We give the following definitions which will be relevant.

Definition 4.2

The slopes of the line segments appearing in the Newton polygon are called the slopes of \(f(x)\).
The length of a slope is the length of the projection of the line segment with that slope onto the \(x\)-axis.
The breaks are the values of \(i\) which are vertices of the Newton polygon.

Theorem 4.3

The slopes of a Newton polgyon form an increasing sequence.

Proof ▶

Consider the first point, \((0,0)\) and let the first break occur at \((i,m i)\), so that the first slope is \(m\). Then by construction no points lie below this line; that is \((j, \nu (j))\) lies above the line for all \(j\). In other words, this means \(\nu (a_j) \geq m j\) for every j. But, if the second slope was smaller we would have to have \((j, \nu (a_j))\) lying below this line, which contradicts above.

The connection to roots is then witnessed in the following theorem, [ .

Theorem 4.4

Let \(f(x) = 1 + a_1 x + \dots + a_nx^n\) be a polynomial over \(K\), and let \(m_1, \dots , m_r\) be the slopes of its Newton polygon (in increasing order). Let \(i_1, \dots , i_r\) be the corresponding lengths. Then for each \(k\), \(1 \leq k \leq r\), \(f(x)\) has exactly \(i_k\) roots of valuation \(m_k\) (counting multiplicity).

Proof ▶

Need to write up.

Therefore, by computing the Newton polygon of a polynomial we can get information about the valuations of its roots.

4.2 Power series

Thus far we have worked with Newton polygons of polynomials, however we will eventually want to know properties of roots of power series. Therefore, we would like to generalise all the work we have done previously to power series.

The definition of Newton polygons of power series are formally identical, and can be constructed via the same algoritheorem. However, because of the non-finiteness of degree we can run into some interesting examples. For example, consider the following power series, [ .

\[ f(x) = 1 + a x + ax^2 + \cdots +a x^d +\cdots \quad \text{for some } a \text{ with } \nu _p(a) {\gt} 0. \]

Our set of interest is \(\{ (0,0),(n,\nu (a)) : \forall n \in \mathbb {N} \} .\) Doing the algoritheorem gives a line that sweeps unbroken along the horizontal axis. Importantly, none of our points \((i, \nu (a))\) lies on the line, and any increase in the slope will mean some points lie below the line. To solve this issue we adjust the algoritheorem slightly. As before, start with the vertical half-line down from the origin. Then rotate this line counter-clockwise until one of the following happens:

The line simultaneously hits infinitely many of the points we have plotted. In this case don’t break the line and the polygon is complete.
The line reaches a position where it can be rotated no further without leaving behind some points (as in example above). In this case this half lines forms the final segment of the polygon.
The line hits a finite number of points. In this case, break at the last point that was hit and repeat the procedure.

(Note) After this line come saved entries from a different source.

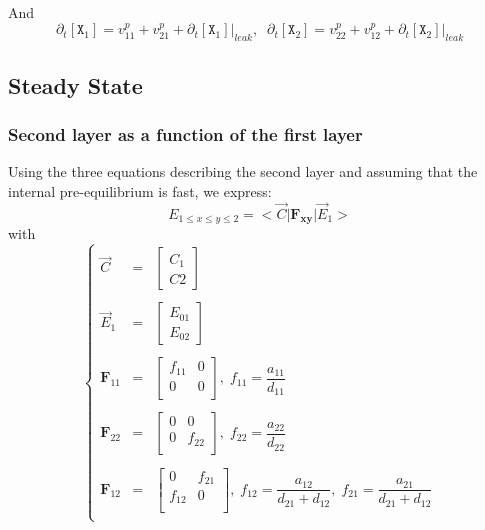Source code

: \documentclass[aps,onecolumn,12pt]{revtex4}
\newcommand{\mychem}[1]{\mathtt{#1}}
\newcommand{\myconc}[1]{\left[#1\right]}
\newcommand{\spx}{\mychem{X}}
\newcommand{\mymat}[1]{{\bm{#1}}}
\begin{document}
And
\begin{equation}
	\partial_t \myconc{\spx_1} = v^p_{11}+v^p_{21} + \partial_t \myconc{\spx_1}\vert_{leak},\;\;
	\partial_t \myconc{\spx_2} = v^p_{22}+v^p_{12} + \partial_t \myconc{\spx_2}\vert_{leak}
\end{equation}

\subsection{Steady State}

\subsubsection{Second layer as a function of the first layer}


Using the three equations describing the second layer and assuming that the internal pre-equilibrium is fast, we express:
\begin{equation}
\boxed{
E_{1\leq x \leq y \leq 2 } = <{\vec{C}} \vert \mymat{F_{xy}} \vert \vec{E}_1 >
}
\end{equation}
with
\begin{equation}
\left\lbrace
\begin{array}{rcl}
\vec{C}   & = & \begin{bmatrix} C_1 \\ C2 \end{bmatrix}\\
\\
\vec{E}_1 & = & \begin{bmatrix} E_{01} \\ E_{02} \end{bmatrix}\\
\\
\mymat{F}_{11} & = & 
\begin{bmatrix}
	f_{11} & 0 \\
	0 & 0\\
\end{bmatrix}, \; f_{11} = \dfrac{a_{11}}{d_{11}}\\
\\
\mymat{F}_{22} & = & 
\begin{bmatrix}
	0 & 0 \\
	0 & f_{22}\\
\end{bmatrix}, \; f_{22} = \dfrac{a_{22}}{d_{22}}\\
\\
\mymat{F}_{12} & = & 
\begin{bmatrix}
	0 & f_{21}\\
	f_{12} & 0\\
\end{bmatrix}, \; f_{12} = \dfrac{a_{12}}{d_{21}+d_{12}},\; f_{21} = \dfrac{a_{21}}{d_{21}+d_{12}}\\
\end{array}
\right.
\end{equation}
\end{document}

Defining slopes as before, we have a relation between the slope of the final segment and the radius of convergence of the series, [ .

Theorem 4.5

Let \(m\) be the supremum of the slopes appearing in the Newton polygon of a series \(f(x) = 1 + a_1 x + a_2 x^2 + \cdots \). Then the radius of convergence of \(f\) is \(p^m.\)

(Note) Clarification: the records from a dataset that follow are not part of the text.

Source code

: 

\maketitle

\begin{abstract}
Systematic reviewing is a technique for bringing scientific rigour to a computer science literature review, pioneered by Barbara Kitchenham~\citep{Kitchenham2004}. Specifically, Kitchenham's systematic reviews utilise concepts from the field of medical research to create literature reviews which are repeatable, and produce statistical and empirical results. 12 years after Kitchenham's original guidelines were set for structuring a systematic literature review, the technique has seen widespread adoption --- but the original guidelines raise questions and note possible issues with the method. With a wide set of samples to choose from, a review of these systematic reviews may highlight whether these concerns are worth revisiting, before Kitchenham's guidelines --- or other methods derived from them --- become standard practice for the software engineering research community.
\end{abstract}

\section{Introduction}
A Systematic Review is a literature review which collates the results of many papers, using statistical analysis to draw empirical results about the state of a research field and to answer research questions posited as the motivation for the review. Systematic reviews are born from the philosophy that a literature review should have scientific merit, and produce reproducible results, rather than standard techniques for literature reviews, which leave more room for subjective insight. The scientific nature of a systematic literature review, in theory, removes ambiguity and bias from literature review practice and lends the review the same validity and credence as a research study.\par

The generalisation of Theorem 4.4 to power series comes as a corollary of the following, [ .

Proposition 4.6

Let \(f(x) = 1 + a_1 x + a_2 x^2 + \cdots \) be a power series. Let \(m_1,m_2, \dots ,m_k\) be the first \(k\) slopes of the Newton polygon of \(f(x)\), and assume that \(f(x)\) converges on the closed ball of radius \(c = p^{m_k}\) (from previous section, this means it is a restricted power series for parameter \(c\) if \(K\) is complete). Let \(N\) be the \(x\)-coordinate of the right endpoint of the \(k\)-th segment of the Newton polygon. Then there exists a polynomial \(g(x)\) of degree \(N\) and a power series \(h(x)\) such that

\(f(x) = g(x) h(x)\),
\(\| f(x) - g(x) \| _c {\lt} 1\),
\(h(x)\) converges on the closed ball of radius \(c\),
\(\| h(x) - 1\| _c {\lt}1\), and
the Newton polygon of \(g(x)\) is the same as the portion of the Newton polygon of \(f(x)\) contained in the region \(0 \leq x \leq N\).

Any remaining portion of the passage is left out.